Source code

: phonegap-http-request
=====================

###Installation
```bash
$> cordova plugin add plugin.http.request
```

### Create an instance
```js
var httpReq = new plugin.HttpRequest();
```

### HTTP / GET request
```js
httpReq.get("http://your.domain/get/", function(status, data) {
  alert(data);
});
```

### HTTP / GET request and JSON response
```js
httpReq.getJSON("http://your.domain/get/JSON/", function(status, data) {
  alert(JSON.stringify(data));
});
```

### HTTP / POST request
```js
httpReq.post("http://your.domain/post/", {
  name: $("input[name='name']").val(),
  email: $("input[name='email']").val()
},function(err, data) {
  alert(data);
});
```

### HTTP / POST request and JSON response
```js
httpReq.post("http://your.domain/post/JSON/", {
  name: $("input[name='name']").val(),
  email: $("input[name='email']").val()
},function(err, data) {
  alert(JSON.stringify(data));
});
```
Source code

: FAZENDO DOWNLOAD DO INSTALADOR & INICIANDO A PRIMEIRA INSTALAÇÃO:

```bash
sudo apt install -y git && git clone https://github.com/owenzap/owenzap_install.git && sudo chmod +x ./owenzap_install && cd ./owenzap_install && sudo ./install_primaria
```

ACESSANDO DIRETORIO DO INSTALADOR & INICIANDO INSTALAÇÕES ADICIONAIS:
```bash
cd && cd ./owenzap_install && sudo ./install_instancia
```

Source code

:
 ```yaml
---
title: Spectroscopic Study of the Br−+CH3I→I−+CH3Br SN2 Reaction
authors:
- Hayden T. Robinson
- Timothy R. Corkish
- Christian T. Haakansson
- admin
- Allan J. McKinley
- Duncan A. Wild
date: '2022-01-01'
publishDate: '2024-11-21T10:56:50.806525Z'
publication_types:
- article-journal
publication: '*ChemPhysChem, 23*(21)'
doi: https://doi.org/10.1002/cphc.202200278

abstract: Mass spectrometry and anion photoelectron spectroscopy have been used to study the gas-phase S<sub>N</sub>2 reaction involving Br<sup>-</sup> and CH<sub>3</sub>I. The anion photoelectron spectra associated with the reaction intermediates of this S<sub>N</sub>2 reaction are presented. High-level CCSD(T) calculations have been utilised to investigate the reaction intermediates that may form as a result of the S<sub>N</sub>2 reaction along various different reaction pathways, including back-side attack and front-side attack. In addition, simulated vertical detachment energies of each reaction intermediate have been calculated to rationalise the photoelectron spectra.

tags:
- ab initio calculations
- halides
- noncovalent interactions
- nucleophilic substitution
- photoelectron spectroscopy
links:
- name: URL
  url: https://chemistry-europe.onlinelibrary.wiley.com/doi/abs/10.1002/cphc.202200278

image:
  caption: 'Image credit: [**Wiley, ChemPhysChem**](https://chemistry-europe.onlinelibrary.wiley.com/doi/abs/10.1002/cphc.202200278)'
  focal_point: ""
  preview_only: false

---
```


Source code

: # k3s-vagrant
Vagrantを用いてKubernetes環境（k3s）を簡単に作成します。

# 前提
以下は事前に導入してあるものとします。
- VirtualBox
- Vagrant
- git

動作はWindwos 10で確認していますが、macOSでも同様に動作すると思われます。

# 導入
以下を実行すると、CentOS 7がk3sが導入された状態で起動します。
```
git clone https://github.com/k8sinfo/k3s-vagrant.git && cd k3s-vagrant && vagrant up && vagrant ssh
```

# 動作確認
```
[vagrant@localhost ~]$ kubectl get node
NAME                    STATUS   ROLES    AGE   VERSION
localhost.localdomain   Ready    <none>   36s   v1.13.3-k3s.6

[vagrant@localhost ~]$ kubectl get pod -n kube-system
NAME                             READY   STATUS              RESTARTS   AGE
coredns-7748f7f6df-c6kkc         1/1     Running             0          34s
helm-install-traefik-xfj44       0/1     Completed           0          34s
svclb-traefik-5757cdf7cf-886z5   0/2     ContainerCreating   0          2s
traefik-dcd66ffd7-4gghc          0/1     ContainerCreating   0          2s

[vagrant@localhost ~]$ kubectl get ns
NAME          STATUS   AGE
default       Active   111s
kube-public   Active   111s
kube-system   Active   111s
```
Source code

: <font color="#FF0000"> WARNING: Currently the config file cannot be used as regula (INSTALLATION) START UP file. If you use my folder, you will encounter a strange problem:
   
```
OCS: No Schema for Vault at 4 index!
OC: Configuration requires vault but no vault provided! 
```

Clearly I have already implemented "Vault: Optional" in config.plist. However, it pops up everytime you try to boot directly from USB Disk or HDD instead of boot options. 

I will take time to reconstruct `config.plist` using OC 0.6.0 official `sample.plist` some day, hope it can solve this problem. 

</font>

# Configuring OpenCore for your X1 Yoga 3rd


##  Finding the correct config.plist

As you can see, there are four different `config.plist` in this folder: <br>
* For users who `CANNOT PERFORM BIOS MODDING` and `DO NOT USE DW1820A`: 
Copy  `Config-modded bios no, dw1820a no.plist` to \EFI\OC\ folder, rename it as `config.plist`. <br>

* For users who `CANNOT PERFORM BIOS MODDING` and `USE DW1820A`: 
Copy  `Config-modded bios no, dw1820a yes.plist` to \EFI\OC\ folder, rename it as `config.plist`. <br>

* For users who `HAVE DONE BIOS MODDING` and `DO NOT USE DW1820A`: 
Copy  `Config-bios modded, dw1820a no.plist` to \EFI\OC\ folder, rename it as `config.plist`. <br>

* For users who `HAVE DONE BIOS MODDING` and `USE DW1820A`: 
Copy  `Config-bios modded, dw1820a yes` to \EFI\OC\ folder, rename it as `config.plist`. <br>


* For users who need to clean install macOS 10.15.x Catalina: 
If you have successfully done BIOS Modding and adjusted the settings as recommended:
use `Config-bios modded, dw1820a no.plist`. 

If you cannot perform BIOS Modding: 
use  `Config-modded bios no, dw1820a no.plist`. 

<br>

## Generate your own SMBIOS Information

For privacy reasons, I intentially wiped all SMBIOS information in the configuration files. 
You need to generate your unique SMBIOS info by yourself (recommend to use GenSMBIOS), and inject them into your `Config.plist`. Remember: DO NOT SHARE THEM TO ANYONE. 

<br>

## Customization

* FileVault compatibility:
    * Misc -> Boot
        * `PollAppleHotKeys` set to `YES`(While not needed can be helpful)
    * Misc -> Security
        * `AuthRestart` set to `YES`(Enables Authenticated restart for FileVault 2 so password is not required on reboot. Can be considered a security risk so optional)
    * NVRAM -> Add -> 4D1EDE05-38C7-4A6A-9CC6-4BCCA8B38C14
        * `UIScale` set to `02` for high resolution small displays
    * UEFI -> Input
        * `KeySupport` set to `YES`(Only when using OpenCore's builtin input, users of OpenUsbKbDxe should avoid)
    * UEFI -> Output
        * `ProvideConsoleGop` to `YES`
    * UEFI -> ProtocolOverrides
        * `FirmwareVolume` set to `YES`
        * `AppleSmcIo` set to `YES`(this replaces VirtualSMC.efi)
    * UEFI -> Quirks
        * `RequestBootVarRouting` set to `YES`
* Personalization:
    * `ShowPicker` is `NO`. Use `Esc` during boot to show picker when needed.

····················

**ASSIGNED TASK**
Report each line of the listing above that uses the word "using".

**ANSWER SECTION**
I will take time to reconstruct `config.plist` using OC 0.6.0 official `sample.plist` some day, hope it can solve this problem. 
        * `KeySupport` set to `YES`(Only when using OpenCore's builtin input, users of OpenUsbKbDxe should avoid)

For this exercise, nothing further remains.